For a given base time (previous ones extending back to 1956, or the current real time forecast ending with JJA99), a linear combination is made of the first 5 EOFs of global SST from all years (1956-1997) excluding the base year), so as to match the SST pattern of the base time. This is done using multiple regression, with each year's SST state as a predictor to which a weight is assigned, determined by inverting the 42 X 42 (available years) covariance matrix. These weights are then applied to the subsequently occurring Niño 3.4 SST in the predictand period for these years past, forming the forecast for the base year's predictand period. Note that the predictand is not involved in the construction process. The constructed analogue is the same linear combination for all leads, i.e the weights are persisted, and can be applied to predictands other than Niño 3.4.

Additional detail about the constructed analogue method (van den Dool 1994) shows that constructed analogues usually outperform natural analogues (such as they are) in specification mode (i.e. "forecasting" one meteorological variable from another, contemporaneously). This advantage may also be expected to occur in real forecasting, as long as the (linear) construction does not compromise the physics of the system too much. A constructed analogue yields a single linear operator derived from data by which the system can be propagated forward in time. This is methodologically related to POP and linear inverse modeling. The skill of the constructed analogue method in forecasting SST is discussed in van den Dool and Barnston (1995).
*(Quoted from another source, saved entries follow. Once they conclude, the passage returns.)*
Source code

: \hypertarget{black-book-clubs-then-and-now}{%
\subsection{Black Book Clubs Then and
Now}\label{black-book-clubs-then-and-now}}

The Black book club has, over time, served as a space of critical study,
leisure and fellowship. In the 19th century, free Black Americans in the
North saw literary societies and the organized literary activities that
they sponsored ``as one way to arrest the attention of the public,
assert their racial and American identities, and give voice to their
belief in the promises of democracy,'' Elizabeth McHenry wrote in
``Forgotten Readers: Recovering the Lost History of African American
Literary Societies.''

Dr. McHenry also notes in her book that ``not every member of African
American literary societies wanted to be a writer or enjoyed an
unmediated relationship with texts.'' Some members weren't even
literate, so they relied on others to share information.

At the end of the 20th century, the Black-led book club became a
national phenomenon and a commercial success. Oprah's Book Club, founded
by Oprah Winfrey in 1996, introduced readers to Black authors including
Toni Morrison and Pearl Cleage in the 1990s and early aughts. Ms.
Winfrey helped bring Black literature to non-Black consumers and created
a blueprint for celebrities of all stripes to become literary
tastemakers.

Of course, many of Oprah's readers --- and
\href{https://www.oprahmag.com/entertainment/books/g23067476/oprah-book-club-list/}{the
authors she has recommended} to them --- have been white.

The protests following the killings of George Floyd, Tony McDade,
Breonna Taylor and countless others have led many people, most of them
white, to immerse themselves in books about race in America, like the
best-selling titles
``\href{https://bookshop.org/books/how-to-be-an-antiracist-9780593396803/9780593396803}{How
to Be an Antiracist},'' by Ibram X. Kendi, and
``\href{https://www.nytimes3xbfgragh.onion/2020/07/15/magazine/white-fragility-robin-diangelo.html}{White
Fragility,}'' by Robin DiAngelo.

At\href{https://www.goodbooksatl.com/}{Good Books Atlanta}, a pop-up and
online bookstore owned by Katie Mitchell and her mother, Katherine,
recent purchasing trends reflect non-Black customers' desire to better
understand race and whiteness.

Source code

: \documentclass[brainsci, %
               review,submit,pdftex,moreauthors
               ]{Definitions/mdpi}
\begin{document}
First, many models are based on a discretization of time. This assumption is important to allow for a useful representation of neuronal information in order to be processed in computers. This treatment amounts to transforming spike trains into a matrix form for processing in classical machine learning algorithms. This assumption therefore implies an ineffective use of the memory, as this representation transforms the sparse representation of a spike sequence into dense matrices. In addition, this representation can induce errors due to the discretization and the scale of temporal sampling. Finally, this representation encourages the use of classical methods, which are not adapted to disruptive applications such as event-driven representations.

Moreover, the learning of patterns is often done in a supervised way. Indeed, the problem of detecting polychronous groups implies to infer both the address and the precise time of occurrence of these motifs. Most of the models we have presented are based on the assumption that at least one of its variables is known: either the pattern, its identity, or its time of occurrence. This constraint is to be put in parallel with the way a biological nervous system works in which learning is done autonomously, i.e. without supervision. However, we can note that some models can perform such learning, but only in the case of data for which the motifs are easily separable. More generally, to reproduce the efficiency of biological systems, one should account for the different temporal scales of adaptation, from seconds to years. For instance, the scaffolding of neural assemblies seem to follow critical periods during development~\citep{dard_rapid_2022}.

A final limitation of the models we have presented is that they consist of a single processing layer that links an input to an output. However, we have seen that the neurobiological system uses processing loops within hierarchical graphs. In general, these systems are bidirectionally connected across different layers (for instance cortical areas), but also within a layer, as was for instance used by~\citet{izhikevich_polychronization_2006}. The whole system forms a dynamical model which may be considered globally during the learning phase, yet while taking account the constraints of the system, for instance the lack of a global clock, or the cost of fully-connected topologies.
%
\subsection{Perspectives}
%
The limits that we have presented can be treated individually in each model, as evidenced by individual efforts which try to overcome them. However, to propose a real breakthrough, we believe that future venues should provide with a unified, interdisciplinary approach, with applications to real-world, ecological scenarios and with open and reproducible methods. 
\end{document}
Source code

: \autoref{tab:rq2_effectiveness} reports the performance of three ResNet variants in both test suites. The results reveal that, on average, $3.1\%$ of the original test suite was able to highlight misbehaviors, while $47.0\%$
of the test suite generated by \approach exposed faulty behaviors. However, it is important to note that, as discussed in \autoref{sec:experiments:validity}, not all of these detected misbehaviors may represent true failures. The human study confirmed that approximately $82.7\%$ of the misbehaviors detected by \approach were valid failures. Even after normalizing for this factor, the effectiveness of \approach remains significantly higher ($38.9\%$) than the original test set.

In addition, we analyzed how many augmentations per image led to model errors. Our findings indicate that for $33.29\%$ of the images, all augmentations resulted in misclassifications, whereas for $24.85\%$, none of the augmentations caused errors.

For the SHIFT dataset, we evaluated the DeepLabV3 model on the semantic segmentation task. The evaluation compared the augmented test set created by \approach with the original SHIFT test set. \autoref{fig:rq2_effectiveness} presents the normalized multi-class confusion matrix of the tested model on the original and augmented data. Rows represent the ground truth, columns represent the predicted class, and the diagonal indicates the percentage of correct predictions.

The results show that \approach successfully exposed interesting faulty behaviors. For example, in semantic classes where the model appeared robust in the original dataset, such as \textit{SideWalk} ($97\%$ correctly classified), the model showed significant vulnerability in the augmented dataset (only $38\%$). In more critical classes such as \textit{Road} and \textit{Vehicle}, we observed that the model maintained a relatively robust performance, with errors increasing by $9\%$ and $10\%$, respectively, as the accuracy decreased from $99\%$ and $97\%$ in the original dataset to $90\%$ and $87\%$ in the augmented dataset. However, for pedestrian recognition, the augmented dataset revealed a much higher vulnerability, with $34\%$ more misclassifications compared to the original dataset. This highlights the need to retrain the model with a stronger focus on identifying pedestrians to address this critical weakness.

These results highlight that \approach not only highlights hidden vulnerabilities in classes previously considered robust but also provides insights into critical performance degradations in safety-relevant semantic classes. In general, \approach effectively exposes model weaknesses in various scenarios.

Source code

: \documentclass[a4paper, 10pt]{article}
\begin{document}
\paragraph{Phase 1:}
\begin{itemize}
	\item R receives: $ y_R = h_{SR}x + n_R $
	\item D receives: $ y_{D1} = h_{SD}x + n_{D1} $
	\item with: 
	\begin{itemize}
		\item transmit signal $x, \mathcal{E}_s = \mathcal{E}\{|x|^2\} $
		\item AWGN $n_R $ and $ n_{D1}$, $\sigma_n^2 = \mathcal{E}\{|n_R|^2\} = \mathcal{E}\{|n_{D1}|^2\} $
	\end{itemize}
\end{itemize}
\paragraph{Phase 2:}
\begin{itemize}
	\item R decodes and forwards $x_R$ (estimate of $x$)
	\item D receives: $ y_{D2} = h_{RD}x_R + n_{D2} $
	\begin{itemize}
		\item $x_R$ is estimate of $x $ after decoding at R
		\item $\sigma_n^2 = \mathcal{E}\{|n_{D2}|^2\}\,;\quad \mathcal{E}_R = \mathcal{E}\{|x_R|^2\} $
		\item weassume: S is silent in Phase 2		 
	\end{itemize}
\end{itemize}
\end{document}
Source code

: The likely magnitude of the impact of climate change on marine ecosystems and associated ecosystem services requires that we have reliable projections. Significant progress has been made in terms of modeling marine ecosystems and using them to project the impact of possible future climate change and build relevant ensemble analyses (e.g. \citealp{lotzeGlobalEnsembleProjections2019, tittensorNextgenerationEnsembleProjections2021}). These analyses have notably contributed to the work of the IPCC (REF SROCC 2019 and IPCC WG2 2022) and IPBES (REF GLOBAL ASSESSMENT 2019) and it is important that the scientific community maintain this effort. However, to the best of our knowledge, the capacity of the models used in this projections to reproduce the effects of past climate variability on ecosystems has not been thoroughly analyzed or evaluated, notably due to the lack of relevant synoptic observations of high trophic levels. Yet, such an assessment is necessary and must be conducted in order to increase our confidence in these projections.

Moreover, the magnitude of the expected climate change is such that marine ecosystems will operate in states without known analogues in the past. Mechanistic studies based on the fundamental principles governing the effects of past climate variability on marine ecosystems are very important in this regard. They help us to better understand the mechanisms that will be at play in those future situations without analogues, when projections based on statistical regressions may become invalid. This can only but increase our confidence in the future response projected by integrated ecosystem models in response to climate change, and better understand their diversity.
The current constructed analogue forecasts for Niño 3.4 out to 1.5 years lead are shown in Fig. 1, using data through Aug 1999. The expected cross-validated skill is also shown (dashed;right-hand scale). The SST anomaly observed during JJA99 is plotted as the earliest "forecast" value. For the early leads the observed SST for JJA enters into the plotted forecast with a 2/3 and 1/3 weight, respectively, providing continuity with the known initial condition (JJA) thru ASO.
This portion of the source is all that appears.